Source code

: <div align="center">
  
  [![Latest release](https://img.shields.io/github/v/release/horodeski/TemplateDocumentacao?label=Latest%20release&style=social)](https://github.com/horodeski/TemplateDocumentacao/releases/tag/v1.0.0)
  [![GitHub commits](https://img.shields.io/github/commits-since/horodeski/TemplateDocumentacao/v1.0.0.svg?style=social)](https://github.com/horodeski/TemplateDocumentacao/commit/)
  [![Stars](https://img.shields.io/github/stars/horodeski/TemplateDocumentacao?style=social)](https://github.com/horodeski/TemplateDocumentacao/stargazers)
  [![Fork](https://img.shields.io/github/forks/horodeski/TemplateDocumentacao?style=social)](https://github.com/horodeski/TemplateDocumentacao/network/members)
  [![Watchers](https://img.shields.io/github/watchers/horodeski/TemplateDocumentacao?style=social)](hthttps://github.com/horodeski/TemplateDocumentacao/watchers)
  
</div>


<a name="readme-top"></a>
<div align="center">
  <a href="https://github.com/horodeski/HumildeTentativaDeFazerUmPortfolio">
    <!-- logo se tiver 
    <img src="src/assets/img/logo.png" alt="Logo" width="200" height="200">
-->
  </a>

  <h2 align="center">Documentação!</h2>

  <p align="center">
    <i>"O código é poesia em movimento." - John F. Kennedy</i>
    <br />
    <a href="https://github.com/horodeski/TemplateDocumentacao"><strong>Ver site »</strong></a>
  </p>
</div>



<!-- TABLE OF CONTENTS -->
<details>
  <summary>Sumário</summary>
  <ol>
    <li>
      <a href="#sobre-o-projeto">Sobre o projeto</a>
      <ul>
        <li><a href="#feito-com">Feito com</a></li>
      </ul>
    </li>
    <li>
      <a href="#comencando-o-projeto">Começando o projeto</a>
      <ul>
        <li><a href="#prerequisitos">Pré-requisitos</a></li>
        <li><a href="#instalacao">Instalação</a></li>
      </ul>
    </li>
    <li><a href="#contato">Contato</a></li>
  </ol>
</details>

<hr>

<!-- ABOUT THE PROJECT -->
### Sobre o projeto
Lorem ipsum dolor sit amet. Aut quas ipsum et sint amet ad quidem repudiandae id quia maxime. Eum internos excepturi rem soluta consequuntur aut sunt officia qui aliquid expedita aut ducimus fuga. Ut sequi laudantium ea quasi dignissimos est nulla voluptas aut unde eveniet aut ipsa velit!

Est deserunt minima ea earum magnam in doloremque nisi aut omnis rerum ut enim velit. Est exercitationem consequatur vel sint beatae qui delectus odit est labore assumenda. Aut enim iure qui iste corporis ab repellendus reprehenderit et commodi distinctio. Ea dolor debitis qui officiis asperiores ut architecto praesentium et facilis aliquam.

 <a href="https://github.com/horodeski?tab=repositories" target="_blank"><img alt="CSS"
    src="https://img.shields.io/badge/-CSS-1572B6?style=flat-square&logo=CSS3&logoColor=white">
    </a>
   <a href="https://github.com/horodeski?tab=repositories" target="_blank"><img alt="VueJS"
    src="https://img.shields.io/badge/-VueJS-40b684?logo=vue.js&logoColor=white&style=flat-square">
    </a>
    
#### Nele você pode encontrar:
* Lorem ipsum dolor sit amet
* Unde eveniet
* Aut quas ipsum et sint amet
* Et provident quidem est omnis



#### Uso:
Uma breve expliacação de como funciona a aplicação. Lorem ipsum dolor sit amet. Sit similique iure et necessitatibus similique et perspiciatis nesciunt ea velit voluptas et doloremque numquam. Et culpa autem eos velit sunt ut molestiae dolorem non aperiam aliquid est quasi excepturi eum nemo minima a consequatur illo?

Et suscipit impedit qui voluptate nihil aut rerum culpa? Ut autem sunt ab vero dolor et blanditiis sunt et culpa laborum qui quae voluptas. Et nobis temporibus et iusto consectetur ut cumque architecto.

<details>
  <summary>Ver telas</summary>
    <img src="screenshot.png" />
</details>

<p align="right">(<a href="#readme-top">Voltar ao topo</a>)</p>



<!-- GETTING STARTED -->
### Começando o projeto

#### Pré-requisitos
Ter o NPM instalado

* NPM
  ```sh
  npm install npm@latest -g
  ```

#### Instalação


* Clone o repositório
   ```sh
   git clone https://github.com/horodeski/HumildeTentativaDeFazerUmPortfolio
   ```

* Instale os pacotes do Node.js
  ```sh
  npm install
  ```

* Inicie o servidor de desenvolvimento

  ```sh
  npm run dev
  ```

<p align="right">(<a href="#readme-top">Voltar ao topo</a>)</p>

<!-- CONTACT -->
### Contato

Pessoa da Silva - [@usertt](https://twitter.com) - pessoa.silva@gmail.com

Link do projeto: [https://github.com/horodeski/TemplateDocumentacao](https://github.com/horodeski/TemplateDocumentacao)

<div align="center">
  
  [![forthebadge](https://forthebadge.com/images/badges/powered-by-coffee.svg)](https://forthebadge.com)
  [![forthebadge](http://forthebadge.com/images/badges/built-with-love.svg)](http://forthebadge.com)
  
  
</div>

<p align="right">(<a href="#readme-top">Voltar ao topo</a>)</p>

### WHAT YOU WILL DO
What lines in the data above carry "VueJS"? Return them all.

### EXERCISE OUTPUT
   <a href="https://github.com/horodeski?tab=repositories" target="_blank"><img alt="VueJS"
    src="https://img.shields.io/badge/-VueJS-40b684?logo=vue.js&logoColor=white&style=flat-square">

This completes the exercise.